15.09 Prepectoral Breast Reconstruction with BraxonR Acellular Dermal Matrix (ADM): Indications & Pitfalls

E. Theodorakopoulou1, D. T. Ghorra1,2, S. Samaras1, P. Forouhi3, C. M. Malata1,3,4  1Cambridge University Hospitals NHS Foundation Trust, Addenbrooke’s Hospital, Cambridge, UK,Department Of Plastic & Reconstructive Surgery,Cambridge, ENGLAND, United Kingdom 2University of Alexandria Medical School,Department Of Plastic & Reconstructive Surgery,Alexandria, ALEXANDRIA, Egypt 3Cambridge Breast Unit,Department Of Surgery,Cambridge, ENGLAND, United Kingdom 4Anglia Ruskin Univerisity School of Medicine,Surgery,Cambridge & Chelmsford, ENGLAND, United Kingdom

Introduction:
Epipectoral implant placement is a new technic designed to simplify and minimize the drawbacks of immediate implant-based breast reconstruction. As with most new procedures the indications have yet to be clearly defined. A single plastic surgeon's initial experience with prosthetic reconstruction using BraxonR total acellular dermal matrix coverage of the implant/expander in the prepectoral plane at the time of mastectomy is presented.

Methods:
Patients undergoing Braxon (porcine ADM) immediate breast reconstruction by a single surgeon (2017-2018) were reviewed with respect to demographics, specific indication, implant type & volume, mastectomy type and early outcomes. They were identified from a prospective Implant Register and data collected from Epic.

Results:
Eleven consecutive patients (mean age 38 years) underwent Braxon-ADM reconstruction of 17 breasts with fixed volume implants i.e., direct-to-implant (7) and permanent expanders (4). The surgical indications (number of breasts) were risk-reduction (9), therapeutic (6) and noncancer (2). The reconstructions were bilateral in six patients. Based on the breast size and shape, mastectomies were performed via a variety of incisions: Wise pattern skin-reducing technics (6 with half of them including dermal slings), inframammary incisions (4), hemi-Y periareolar incisions (4) and traditional elliptical periareolar incisions (3). Twelve breasts had nipple-sparing mastectomies. Uneventful healing was achieved in 9 breasts, implant loss 4 breasts, large seromas (5 breasts – 2 of the implant losses), infection (4 breasts, included in the implant losses), unplanned readmissions (3 patients), severe capsular contracture following unplanned radiotherapy (1 breast), transient localised tenderness at the superior fixation points (3 breasts), exercise-induced "partial dislodging" (1 breast) and visible rippling (4 breasts). Unlike subpectoral breast recosntructions there were no cases of breast animation deformity caused by hyperactive pectoralis major muscle contraction with resulting distortion of the breasts.

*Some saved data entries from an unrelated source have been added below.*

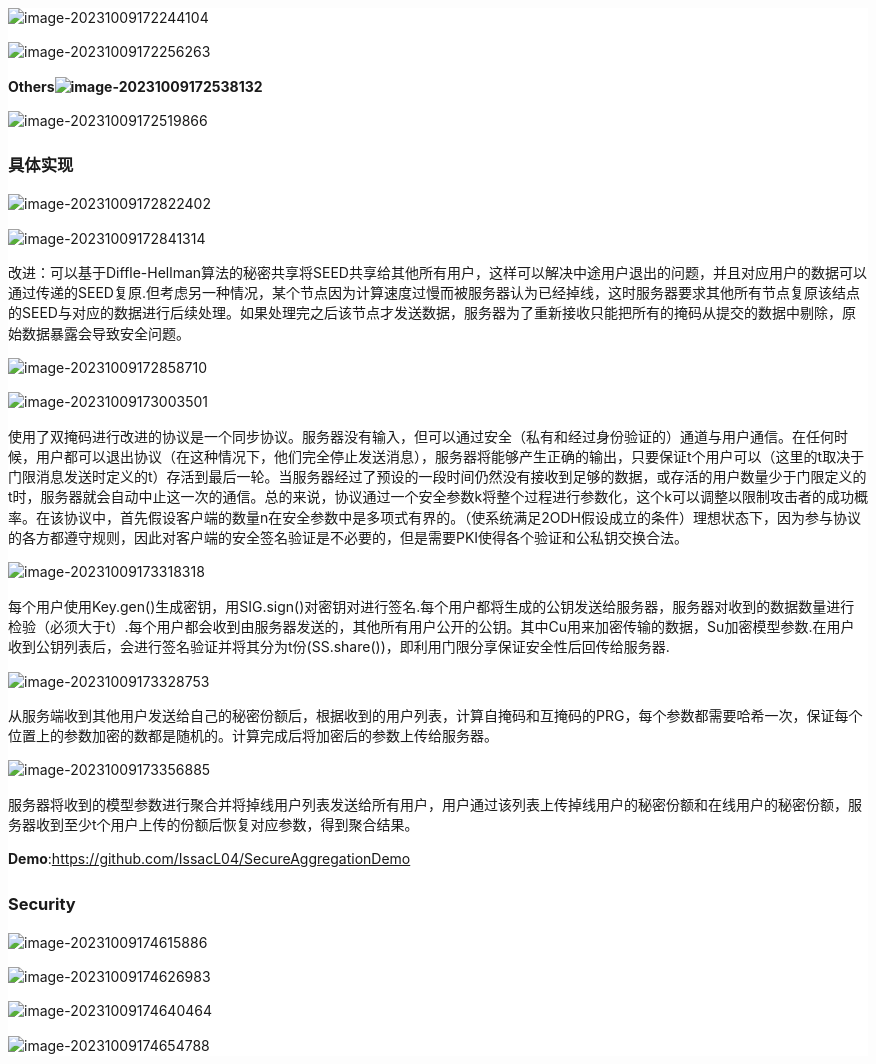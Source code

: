 ![image-20231009172244104](https://cdn.jsdelivr.net/gh/IssacL04/IHS@img/img/202310091722175.png)

![image-20231009172256263](https://cdn.jsdelivr.net/gh/IssacL04/IHS@img/img/202310091722367.png)

**Others![image-20231009172538132](https://cdn.jsdelivr.net/gh/IssacL04/IHS@img/img/202310091725215.png)**

![image-20231009172519866](https://cdn.jsdelivr.net/gh/IssacL04/IHS@img/img/202310091725920.png)

### 具体实现

![image-20231009172822402](https://cdn.jsdelivr.net/gh/IssacL04/IHS@img/img/202310091728477.png)

![image-20231009172841314](https://cdn.jsdelivr.net/gh/IssacL04/IHS@img/img/202310091728388.png)

改进：可以基于Diffle-Hellman算法的秘密共享将SEED共享给其他所有用户，这样可以解决中途用户退出的问题，并且对应用户的数据可以通过传递的SEED复原.但考虑另一种情况，某个节点因为计算速度过慢而被服务器认为已经掉线，这时服务器要求其他所有节点复原该结点的SEED与对应的数据进行后续处理。如果处理完之后该节点才发送数据，服务器为了重新接收只能把所有的掩码从提交的数据中剔除，原始数据暴露会导致安全问题。

![image-20231009172858710](https://cdn.jsdelivr.net/gh/IssacL04/IHS@img/img/202310091728774.png)

![image-20231009173003501](https://cdn.jsdelivr.net/gh/IssacL04/IHS@img/img/202310091730581.png)

使用了双掩码进行改进的协议是一个同步协议。服务器没有输入，但可以通过安全（私有和经过身份验证的）通道与用户通信。在任何时候，用户都可以退出协议（在这种情况下，他们完全停止发送消息），服务器将能够产生正确的输出，只要保证t个用户可以（这里的t取决于门限消息发送时定义的t）存活到最后一轮。当服务器经过了预设的一段时间仍然没有接收到足够的数据，或存活的用户数量少于门限定义的t时，服务器就会自动中止这一次的通信。总的来说，协议通过一个安全参数k将整个过程进行参数化，这个k可以调整以限制攻击者的成功概率。在该协议中，首先假设客户端的数量n在安全参数中是多项式有界的。（使系统满足2ODH假设成立的条件）理想状态下，因为参与协议的各方都遵守规则，因此对客户端的安全签名验证是不必要的，但是需要PKI使得各个验证和公私钥交换合法。

![image-20231009173318318](https://cdn.jsdelivr.net/gh/IssacL04/IHS@img/img/202310091733413.png)

每个用户使用Key.gen()生成密钥，用SIG.sign()对密钥对进行签名.每个用户都将生成的公钥发送给服务器，服务器对收到的数据数量进行检验（必须大于t）.每个用户都会收到由服务器发送的，其他所有用户公开的公钥。其中Cu用来加密传输的数据，Su加密模型参数.在用户收到公钥列表后，会进行签名验证并将其分为t份(SS.share())，即利用门限分享保证安全性后回传给服务器.

![image-20231009173328753](https://cdn.jsdelivr.net/gh/IssacL04/IHS@img/img/202310091733902.png)

从服务端收到其他用户发送给自己的秘密份额后，根据收到的用户列表，计算自掩码和互掩码的PRG，每个参数都需要哈希一次，保证每个位置上的参数加密的数都是随机的。计算完成后将加密后的参数上传给服务器。

![image-20231009173356885](https://cdn.jsdelivr.net/gh/IssacL04/IHS@img/img/202310091733010.png)

服务器将收到的模型参数进行聚合并将掉线用户列表发送给所有用户，用户通过该列表上传掉线用户的秘密份额和在线用户的秘密份额，服务器收到至少t个用户上传的份额后恢复对应参数，得到聚合结果。

**Demo**:https://github.com/IssacL04/SecureAggregationDemo

### Security

![image-20231009174615886](https://cdn.jsdelivr.net/gh/IssacL04/IHS@img/img/202310091746973.png)

![image-20231009174626983](https://cdn.jsdelivr.net/gh/IssacL04/IHS@img/img/202310091746068.png)

![image-20231009174640464](https://cdn.jsdelivr.net/gh/IssacL04/IHS@img/img/202310091746573.png)

![image-20231009174654788](https://cdn.jsdelivr.net/gh/IssacL04/IHS@img/img/202310091746882.png)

The putative prredisposing factors (by patients) to implant loss and significant seromas/ wound dehiscence were smoking (1), skin-reducing mastectomy (2), early (<5 days) removal of drains (1), tight wound closure (1), postoperative radiotherapy (1) and axillary clearance (1).

Conclusion:
Prepectoral implant placement constitutes a practical novel addition to the repertoire of postmastectomy breast reconstruction technics. It is particularly useful in bilateral reconstructions such as for risk-reducing mastectomies. Patient selection is, however, very important to avoid complications and optimise outcomes. It is also more exacting in terms of implant selection for unilateral breast reconstruction. Further large-scale studies are needed to determine the place of prepectoral reconstruction and whether it is an improvement on current implant-based reconstructive methods.